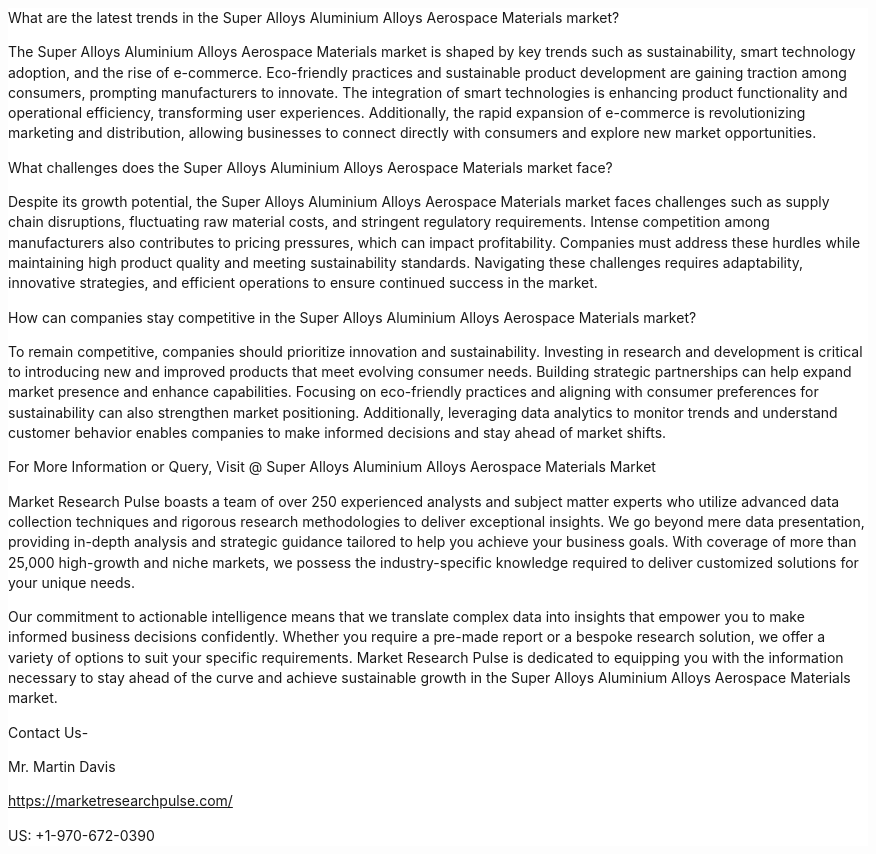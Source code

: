 What are the latest trends in the Super Alloys Aluminium Alloys Aerospace Materials market?

The Super Alloys Aluminium Alloys Aerospace Materials market is shaped by key trends such as sustainability, smart technology adoption, and the rise of e-commerce. Eco-friendly practices and sustainable product development are gaining traction among consumers, prompting manufacturers to innovate. The integration of smart technologies is enhancing product functionality and operational efficiency, transforming user experiences. Additionally, the rapid expansion of e-commerce is revolutionizing marketing and distribution, allowing businesses to connect directly with consumers and explore new market opportunities.

What challenges does the Super Alloys Aluminium Alloys Aerospace Materials market face?

Despite its growth potential, the Super Alloys Aluminium Alloys Aerospace Materials market faces challenges such as supply chain disruptions, fluctuating raw material costs, and stringent regulatory requirements. Intense competition among manufacturers also contributes to pricing pressures, which can impact profitability. Companies must address these hurdles while maintaining high product quality and meeting sustainability standards. Navigating these challenges requires adaptability, innovative strategies, and efficient operations to ensure continued success in the market.

How can companies stay competitive in the Super Alloys Aluminium Alloys Aerospace Materials market?

To remain competitive, companies should prioritize innovation and sustainability. Investing in research and development is critical to introducing new and improved products that meet evolving consumer needs. Building strategic partnerships can help expand market presence and enhance capabilities. Focusing on eco-friendly practices and aligning with consumer preferences for sustainability can also strengthen market positioning. Additionally, leveraging data analytics to monitor trends and understand customer behavior enables companies to make informed decisions and stay ahead of market shifts.

For More Information or Query, Visit @ Super Alloys Aluminium Alloys Aerospace Materials Market

Market Research Pulse boasts a team of over 250 experienced analysts and subject matter experts who utilize advanced data collection techniques and rigorous research methodologies to deliver exceptional insights. We go beyond mere data presentation, providing in-depth analysis and strategic guidance tailored to help you achieve your business goals. With coverage of more than 25,000 high-growth and niche markets, we possess the industry-specific knowledge required to deliver customized solutions for your unique needs.

Our commitment to actionable intelligence means that we translate complex data into insights that empower you to make informed business decisions confidently. Whether you require a pre-made report or a bespoke research solution, we offer a variety of options to suit your specific requirements. Market Research Pulse is dedicated to equipping you with the information necessary to stay ahead of the curve and achieve sustainable growth in the Super Alloys Aluminium Alloys Aerospace Materials market.

Contact Us-

Mr. Martin Davis

https://marketresearchpulse.com/

US: +1-970-672-0390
-*-*-
[Problem statement] For the records above, state how many lines contain "What", and nothing more.

[Solution to this exercise] 2